In the data below, how many lines include the word "name"? Give only the number.

Stored data entries:
==*==
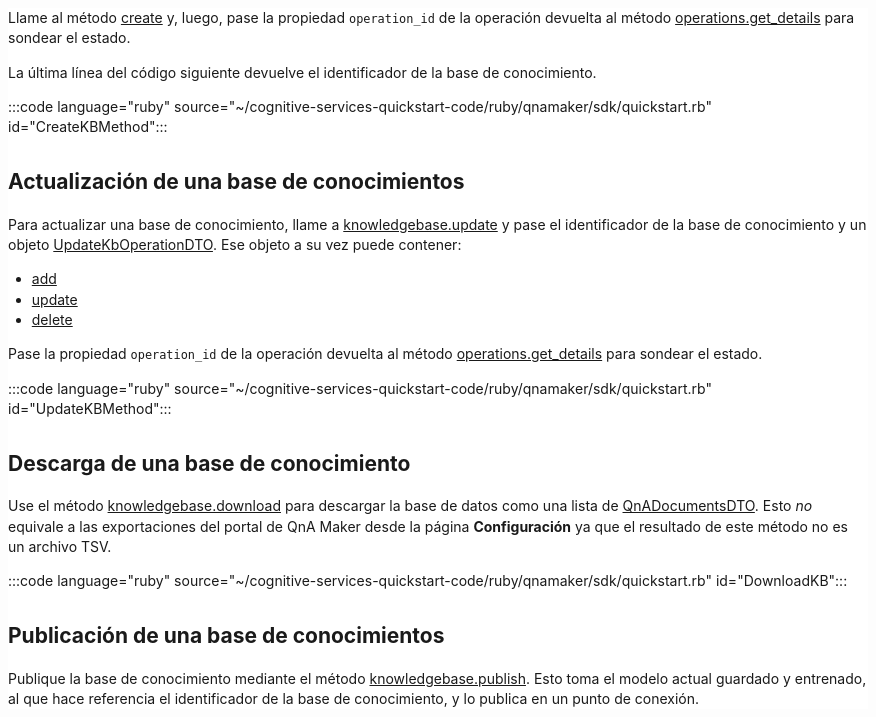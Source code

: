 Llame al método [create](https://github.com/Azure/azure-sdk-for-ruby/blob/20b8b81287d272587ace808434c14b039d014e12/data/azure_cognitiveservices_qnamaker/lib/4.0/generated/azure_cognitiveservices_qnamaker/knowledgebase.rb#L554) y, luego, pase la propiedad `operation_id` de la operación devuelta al método [operations.get_details](#get-status-of-an-operation) para sondear el estado.

La última línea del código siguiente devuelve el identificador de la base de conocimiento.

:::code language="ruby" source="~/cognitive-services-quickstart-code/ruby/qnamaker/sdk/quickstart.rb" id="CreateKBMethod":::

## <a name="update-a-knowledge-base"></a>Actualización de una base de conocimientos

Para actualizar una base de conocimiento, llame a [knowledgebase.update](https://github.com/Azure/azure-sdk-for-ruby/blob/20b8b81287d272587ace808434c14b039d014e12/data/azure_cognitiveservices_qnamaker/lib/4.0/generated/azure_cognitiveservices_qnamaker/knowledgebase.rb#L455) y pase el identificador de la base de conocimiento y un objeto [UpdateKbOperationDTO](https://github.com/Azure/azure-sdk-for-ruby/blob/master/data/azure_cognitiveservices_qnamaker/lib/4.0/generated/azure_cognitiveservices_qnamaker/models/update_kb_operation_dto.rb). Ese objeto a su vez puede contener:
- [add](https://github.com/Azure/azure-sdk-for-ruby/blob/master/data/azure_cognitiveservices_qnamaker/lib/4.0/generated/azure_cognitiveservices_qnamaker/models/update_kb_operation_dtoadd.rb)
- [update](https://github.com/Azure/azure-sdk-for-ruby/blob/master/data/azure_cognitiveservices_qnamaker/lib/4.0/generated/azure_cognitiveservices_qnamaker/models/update_kb_operation_dtoupdate.rb)
- [delete](https://github.com/Azure/azure-sdk-for-ruby/blob/master/data/azure_cognitiveservices_qnamaker/lib/4.0/generated/azure_cognitiveservices_qnamaker/models/update_kb_operation_dtodelete.rb)

Pase la propiedad `operation_id` de la operación devuelta al método [operations.get_details](#get-status-of-an-operation) para sondear el estado.

:::code language="ruby" source="~/cognitive-services-quickstart-code/ruby/qnamaker/sdk/quickstart.rb" id="UpdateKBMethod":::

## <a name="download-a-knowledge-base"></a>Descarga de una base de conocimiento

Use el método [knowledgebase.download](https://github.com/Azure/azure-sdk-for-ruby/blob/20b8b81287d272587ace808434c14b039d014e12/data/azure_cognitiveservices_qnamaker/lib/4.0/generated/azure_cognitiveservices_qnamaker/knowledgebase.rb#L651) para descargar la base de datos como una lista de [QnADocumentsDTO](https://github.com/Azure/azure-sdk-for-ruby/blob/master/data/azure_cognitiveservices_qnamaker/lib/4.0/generated/azure_cognitiveservices_qnamaker/models/qn_adocuments_dto.rb). Esto _no_ equivale a las exportaciones del portal de QnA Maker desde la página **Configuración** ya que el resultado de este método no es un archivo TSV.

:::code language="ruby" source="~/cognitive-services-quickstart-code/ruby/qnamaker/sdk/quickstart.rb" id="DownloadKB":::

## <a name="publish-a-knowledge-base"></a>Publicación de una base de conocimientos

Publique la base de conocimiento mediante el método [knowledgebase.publish](https://github.com/Azure/azure-sdk-for-ruby/blob/20b8b81287d272587ace808434c14b039d014e12/data/azure_cognitiveservices_qnamaker/lib/4.0/generated/azure_cognitiveservices_qnamaker/knowledgebase.rb#L283). Esto toma el modelo actual guardado y entrenado, al que hace referencia el identificador de la base de conocimiento, y lo publica en un punto de conexión.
==*==
* [PROBLEM SOLUTION]: 3